Direct Drug-Eluting Stenting to Reduce Stent Restenosis: A Randomized Comparison of Direct Stent Implantation to Conventional Stenting With Pre-Dilation or Provisional Stenting in Elective PCI Patients
What is the benefit of direct stenting in patients treated with drug-eluting stents (DES)?
The STRESSED (direct Stenting To reduce REStenosis in Stent Era with Drug elution) study authors randomized a total of 600 patients with angina pectoris or recent myocardial infarction to a strategy of direct stenting (DS), conventional stenting (CS; stenting after pre-dilation), or provisional stenting (PS). The primary endpoint was the mean minimal lumen diameter at 9-month follow-up angiography. Secondary endpoints were clinical procedural success defined as angiographic success without in-hospital major adverse cardiac events (MACE), and MACE at 9-month and 2-year follow-up.
Percutaneous coronary intervention (CI) was successful in 99% of patients. Stent implantation in the DS group was 98%, 99% in the CS group, and 77% in the PS group. The minimal lumen diameter at 9 months was similar between the three groups (2.12 ± 0.58 mm in the DS arm, 2.17 ± 0.67 mm in the CS arm, and 1.99 ± 0.69 mm in the PS arm). Restenosis at 9 months was 3.4% with DS, 6.7% with CS, and 11.5% with PS, p = 0.025. In the PS group, no stent was implanted in 23% of the patients. In this group, restenosis occurred in 32% at 9-month follow-up. In the 77% of PS patients in whom a stent was implanted, the rate of restenosis was 5%. There was no difference in 9-month MACE (6.8% with DS vs. 4.6% with CS and 7.5% with PS) or 2-year follow-up (11.5% with DS vs. 10.3% with CS and 13.8% with PS, p = 0.536).
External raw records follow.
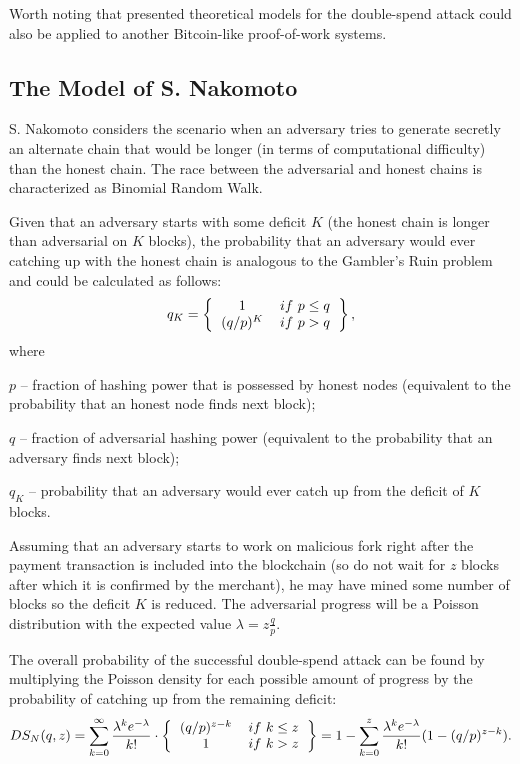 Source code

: \documentclass[10pt,a4paper]{article}
\numberwithin{equation}{section} %
\theoremstyle{plain}
\theoremstyle{definition}
\theoremstyle{remark}
\begin{document}
	Worth noting that presented theoretical models for the double-spend attack could also be applied to another Bitcoin-like proof-of-work systems.
	
	\subsection{The Model of S. Nakomoto} \label{sec:nakomoto}
	
	S. Nakomoto considers the scenario when an adversary tries to generate secretly an alternate chain that would be longer (in terms of computational difficulty) than the honest chain. The race between the adversarial and honest chains is characterized as Binomial Random Walk.
	
	Given that an adversary starts with some deficit \(K\) (the honest chain is longer than adversarial on \(K\) blocks), the probability that an adversary would ever catching up with the honest chain is analogous to the Gambler's Ruin problem and could be calculated as follows:
	\[ q_K = 
	    \left \{
            \begin{tabular}{cc}
                1       & \(if\  p \leq q\) \\
                \((q/p)^K\) & \(if\  p > q\) \\
            \end{tabular}
        \right \},
	\]
	where
	
	\(p\) -- fraction of hashing power that is possessed by honest nodes (equivalent to the probability that an honest node finds next block);
	
	\(q\) -- fraction of adversarial hashing power (equivalent to the probability that an adversary finds next block);
	
	\(q_K\) -- probability that an adversary would ever catch up from the deficit of \(K\) blocks.
	
	Assuming that an adversary starts to work on malicious fork right after the payment transaction is included into the blockchain (so do not wait for \(z\) blocks after which it is confirmed by the merchant), he may have mined some number of blocks so the deficit \(K\) is reduced. The adversarial progress will be a Poisson distribution with the expected value \( \lambda = z\frac{q}{p} \).
	
	The overall probability of the successful double-spend attack can be found by multiplying the Poisson density for each possible amount of progress by the probability of catching up from the remaining deficit:
	\begin{equation} \label{eq:nak_DS}
	    DS_N(q,z) =
	    \sum_{k=0}^{\infty} \frac{\lambda^k e^{-\lambda}}{k!} \cdot
	    \left \{
            \begin{tabular}{cc}
                \((q/p)^{z-k}\) & \(if\  k \leq z\) \\
                1       & \(if\  k > z\) \\
            \end{tabular}
        \right \}
        =
        1 - \sum_{k=0}^{z} \frac{\lambda^k e^{-\lambda}}{k!}(1 - (q/p)^{z-k}).
	\end{equation}
	
\end{document}
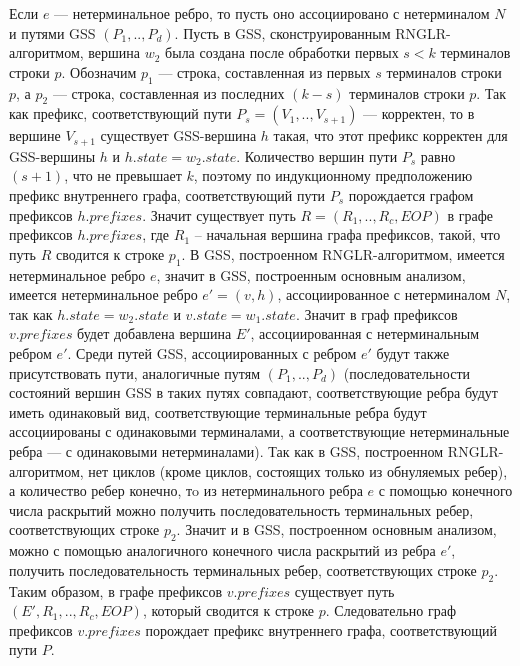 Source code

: Если $e$ --- нетерминальное ребро, то пусть оно ассоциировано с нетерминалом $N$ и путями GSS $(P_{1},..,P_{d})$. Пусть в GSS, сконструированным RNGLR-алгоритмом, вершина $w_{2}$ была создана после обработки первых $s < k$ терминалов строки $p$. Обозначим $p_{1}$ --- строка, составленная из первых $s$ терминалов строки $p$, а $p_{2}$ --- строка, составленная из последних $(k - s)$ терминалов строки $p$. Так как префикс, соответствующий пути $P_{s} = (V_{1},..,V_{s+1})$ --- корректен, то в вершине $V_{s+1}$ существует GSS-вершина $h$ такая, что этот префикс корректен для GSS-вершины $h$ и $h.state = w_{2}.state$. Количество вершин пути $P_{s}$ равно $(s + 1)$, что не превышает $k$, поэтому по индукционному предположению префикс внутреннего графа, соответствующий пути $P_{s}$ порождается графом префиксов $h.prefixes$.  Значит существует путь $R = (R_{1},..,R_{c},EOP)$ в графе префиксов $h.prefixes$, где $R_{1}$ -- начальная вершина графа префиксов, такой, что путь $R$ сводится к строке $p_{1}$. В GSS, построенном RNGLR-алгоритмом, имеется нетерминальное ребро $e$, значит в GSS, построенным основным анализом, имеется нетерминальное ребро $e' = (v, h)$, ассоциированное с нетерминалом $N$, так как $h.state = w_{2}.state$ и $v.state = w_{1}.state$. Значит в граф префиксов $v.prefixes$ будет добавлена вершина $E'$, ассоциированная с нетерминальным ребром $e'$. Среди путей GSS, ассоциированных с ребром $e'$ будут также присутствовать пути, аналогичные путям $(P_{1},..,P_{d})$ (последовательности состояний вершин GSS в таких путях совпадают, соответствующие ребра будут иметь одинаковый вид, соответствующие терминальные ребра будут ассоциированы с одинаковыми терминалами, а соответствующие нетерминальные ребра --- с одинаковыми нетерминалами). Так как в GSS, построенном RNGLR-алгоритмом, нет циклов (кроме циклов, состоящих только из обнуляемых ребер), а количество ребер конечно, тo из нетерминального ребра $e$ с помощью конечного числа раскрытий можно получить последовательность терминальных ребер, соответствующих строке $p_{2}$. Значит и в GSS, построенном основным анализом, можно с помощью аналогичного конечного числа раскрытий из ребра $e'$, получить последовательность терминальных ребер, соответствующих строке $p_{2}$. Таким образом, в графе префиксов $v.prefixes$ существует путь $(E',R_{1},..,R_{c},EOP)$, который сводится к строке $p$. Следовательно граф префиксов $v.prefixes$ порождает префикс внутреннего графа, соответствующий пути $P$.
% 

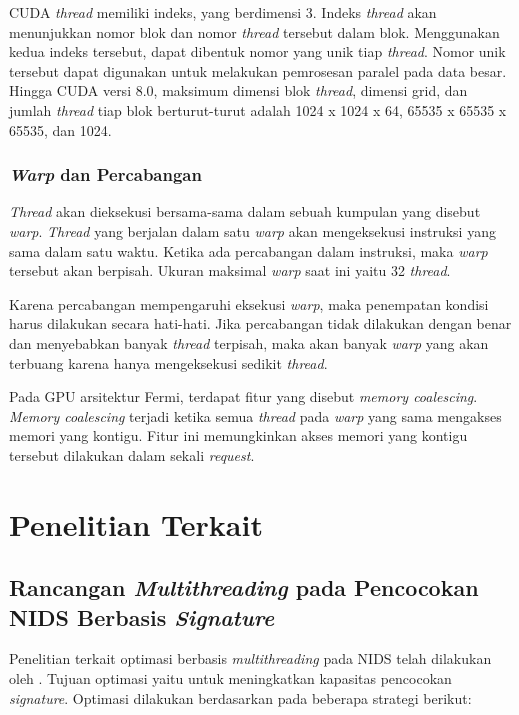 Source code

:       CUDA \emph{thread} memiliki indeks, yang berdimensi 3. Indeks \emph{thread} akan menunjukkan nomor blok dan nomor \emph{thread} tersebut dalam blok. Menggunakan kedua indeks tersebut, dapat dibentuk nomor yang unik tiap \emph{thread}. Nomor unik tersebut dapat digunakan untuk melakukan pemrosesan paralel pada data besar. Hingga CUDA versi 8.0, maksimum dimensi blok \emph{thread}, dimensi grid, dan jumlah \emph{thread} tiap blok berturut-turut adalah 1024 x 1024 x 64, 65535 x 65535 x 65535, dan 1024.


    \subsubsection{\emph{Warp} dan Percabangan}

      \emph{Thread} akan dieksekusi bersama-sama dalam sebuah kumpulan yang disebut \emph{warp}. \emph{Thread} yang berjalan dalam satu \emph{warp} akan mengeksekusi instruksi yang sama dalam satu waktu. Ketika ada percabangan dalam instruksi, maka \emph{warp} tersebut akan berpisah. Ukuran maksimal \emph{warp} saat ini yaitu 32 \emph{thread}.

      Karena percabangan mempengaruhi eksekusi \emph{warp}, maka penempatan kondisi harus dilakukan secara hati-hati. Jika percabangan tidak dilakukan dengan benar dan menyebabkan banyak \emph{thread} terpisah, maka akan banyak \emph{warp} yang akan terbuang karena hanya mengeksekusi sedikit \emph{thread}.
      
      Pada GPU arsitektur Fermi, terdapat fitur yang disebut \emph{memory coalescing}. \emph{Memory coalescing} terjadi ketika semua \emph{thread} pada \emph{warp} yang sama mengakses memori yang kontigu. Fitur ini memungkinkan akses memori yang kontigu tersebut dilakukan dalam sekali \emph{request}.

\section{Penelitian Terkait}

  \subsection{Rancangan \emph{Multithreading} pada Pencocokan NIDS Berbasis \emph{Signature}} 

    Penelitian terkait optimasi berbasis \emph{multithreading} pada NIDS telah dilakukan oleh \cite{multi2004}. Tujuan optimasi yaitu untuk meningkatkan kapasitas pencocokan \emph{signature}. Optimasi dilakukan berdasarkan pada beberapa strategi berikut:

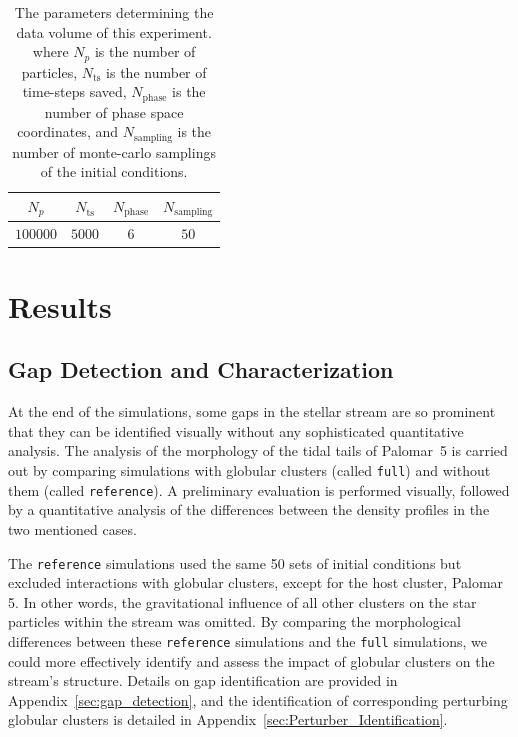 \documentclass[draft]{aa}
\begin{document}
    \begin{table}[h]
      \centering
      \begin{tabular}{|c|c|c|c|}
          \hline
          $N_p$ & $N_{\textrm{ts}}$ & $N_{\textrm{phase}}$ & $N_{\textrm{sampling}}$ \\
          \hline
          $100000$ & $5000$ & $6$ & $50$ \\
          \hline
      \end{tabular}
      \caption{The parameters determining the data volume of this experiment. where $N_p$  is the number of particles, $N_{\textrm{ts}}$ is the number of time-steps saved, $N_{\textrm{phase}}$ is the number of phase space coordinates, and $N_{\textrm{sampling}}$ is the number of monte-carlo samplings of the initial conditions.}
      \label{tab:data_volume}
  \end{table}







\section{Results}

  \subsection{Gap Detection and Characterization} \label{sec:gap_methods}

    At the end of the simulations, some gaps in the stellar stream are so prominent that they can be identified visually without any sophisticated quantitative analysis. The analysis of the morphology of the tidal tails of Palomar~5 is carried out by comparing simulations with globular clusters (called \texttt{full}) and without them (called \texttt{reference}). A preliminary evaluation is performed visually, followed by a quantitative analysis of the differences between the density profiles in the two mentioned cases. 


    The \texttt{reference} simulations used the same 50 sets of initial conditions but excluded interactions with globular clusters, except for the host cluster, Palomar 5. In other words, the gravitational influence of all other clusters on the star particles within the stream was omitted. By comparing the morphological differences between these \texttt{reference} simulations and the \texttt{full} simulations, we could more effectively identify and assess the impact of globular clusters on the stream's structure. Details on gap identification are provided in Appendix~\ref{sec:gap_detection}, and the identification of corresponding perturbing globular clusters is detailed in Appendix~\ref{sec:Perturber_Identification}.
\end{document}

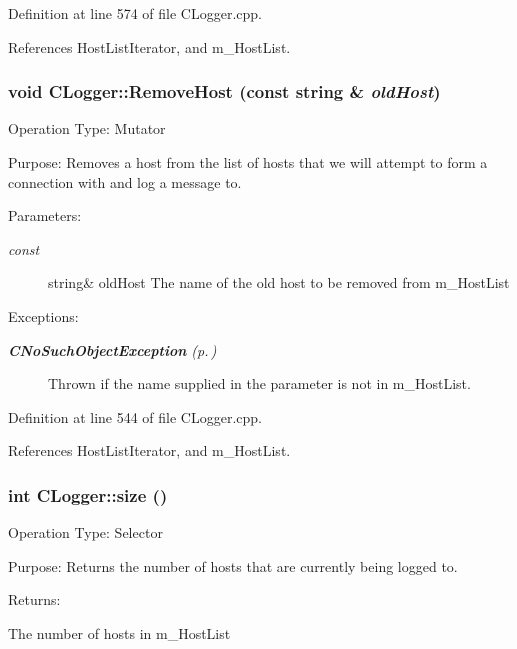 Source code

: Definition at line 574 of file CLogger.cpp.

References Host\-List\-Iterator, and m\_\-Host\-List.
\subsubsection{\setlength{\rightskip}{0pt plus 5cm}void CLogger::Remove\-Host (const string \& {\em old\-Host})}\label{classCLogger_a8}


Operation Type: Mutator

Purpose: Removes a host from the list of hosts that we will attempt to form a connection with and log a message to.\begin{Desc}
\item[Parameters: ]\par
\begin{description}
\item[{\em 
const}]string\& old\-Host The name of the old host to be  removed from m\_\-Host\-List \end{description}
\end{Desc}
\begin{Desc}
\item[Exceptions: ]\par
\begin{description}
\item[{\em 
{\bf CNo\-Such\-Object\-Exception} {\rm (p.\,\pageref{classCNoSuchObjectException})}}] Thrown if the name supplied in the parameter is not in m\_\-Host\-List. \end{description}
\end{Desc}


Definition at line 544 of file CLogger.cpp.

References Host\-List\-Iterator, and m\_\-Host\-List.
\subsubsection{\setlength{\rightskip}{0pt plus 5cm}int CLogger::size ()}\label{classCLogger_a6}


Operation Type: Selector

Purpose: Returns the number of hosts that are currently being logged to.

\begin{Desc}
\item[Returns: ]\par
The number of hosts in m\_\-Host\-List \end{Desc}



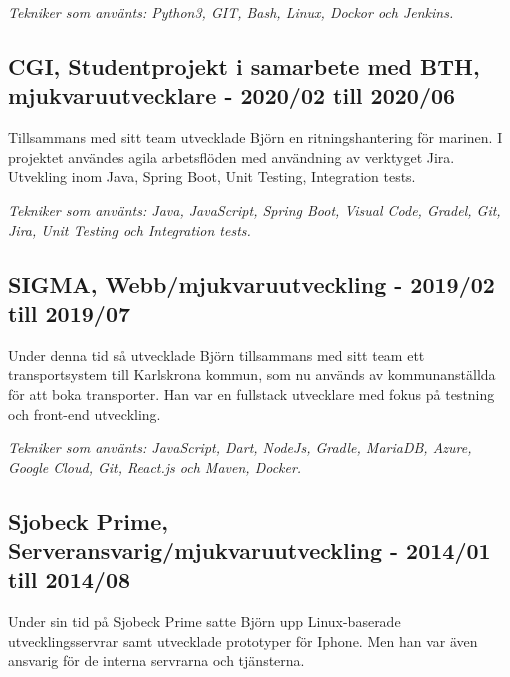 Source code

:\begin{minipage}[t]{0.9\textwidth}
    \vspace{5pt}\textit{Tekniker som använts: Python3, GIT, Bash, Linux, Dockor och Jenkins.}
  
    \vspace{15pt} %
    \subsection*{\textcolor{colorTitelErfarenhet}{CGI, Studentprojekt i samarbete med BTH, mjukvaruutvecklare - 2020/02 till 2020/06}}
    Tillsammans med sitt team utvecklade Björn en ritningshantering för marinen. 
    I projektet användes agila arbetsflöden med användning av verktyget Jira. 
    Utvekling inom Java, Spring Boot, Unit Testing, Integration tests.
    
    \vspace{5pt}\textit{Tekniker som använts: Java, JavaScript, Spring Boot, Visual Code, Gradel, Git, Jira, Unit Testing och Integration tests.} 
    
    \vspace{15pt} %
    \subsection*{\textcolor{colorTitelErfarenhet}{SIGMA, Webb/mjukvaruutveckling - 2019/02 till 2019/07}}
    Under denna tid så utvecklade Björn tillsammans med sitt team ett transportsystem 
    till Karlskrona kommun, som nu används av kommunanställda för att boka transporter. 
    Han var en fullstack utvecklare med fokus på testning och front-end utveckling.
    
    \vspace{5pt}\textit{Tekniker som använts: JavaScript, Dart, NodeJs, Gradle, MariaDB, Azure, Google Cloud, Git, React.js och Maven, Docker.} 
    
  
    \vspace{15pt} %
    \subsection*{\textcolor{colorTitelErfarenhet}{Sjobeck Prime, Serveransvarig/mjukvaruutveckling - 2014/01 till 2014/08}}
    Under sin tid på Sjobeck Prime satte Björn upp Linux-baserade utvecklingsservrar samt utvecklade 
    prototyper för Iphone. Men han var även ansvarig för de interna servrarna och tjänsterna.
    

\end{minipage}
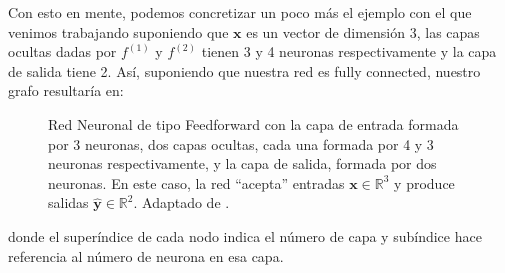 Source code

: \documentclass[../../main.tex]{subfiles}
\begin{document}
Con esto en mente, podemos concretizar un poco más el ejemplo con el que venimos
trabajando suponiendo que \(\bm{x}\) es un vector de dimensión 3, las capas ocultas
dadas por \(f^{(1)}\) y \(f^{(2)}\) tienen 3 y 4 neuronas respectivamente y la capa de
salida tiene 2. Así, suponiendo que nuestra red es fully connected, nuestro grafo
resultaría en:
\begin{figure}
    \centering
    \caption{Red Neuronal de tipo Feedforward con la capa de entrada formada por 3
    neuronas, dos capas ocultas, cada una formada por 4 y 3 neuronas respectivamente, y la
    capa de salida, formada por dos neuronas. En este caso, la red ``acepta'' entradas
    \(\bm{x} \in \mathbb{R}^3\) y produce salidas \(\bm{\hat{y}} \in \mathbb{R}^2\).
    Adaptado de \cite{tikz-neural-networks}.}
    \label{fig:ff-neural-network}
\end{figure}
donde el superíndice de cada nodo indica el número de capa y subíndice hace referencia al
número de neurona en esa capa.
\end{document}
The authors concluded that direct DES implantation compared with conventional DES implantation did not reduce restenosis. In addition, PS was associated with a higher rate of restenosis, but this did not translate into a difference in the rate of MACE.
This study demonstrates that both DS as well as CS using DES have excellent intermediate- and long-term results. This suggests that either approach can be considered based on the specific clinical scenario and the lesion characteristics. Currently, there is little to recommend one approach over another, and I personally remain in favor of CS as the default strategy.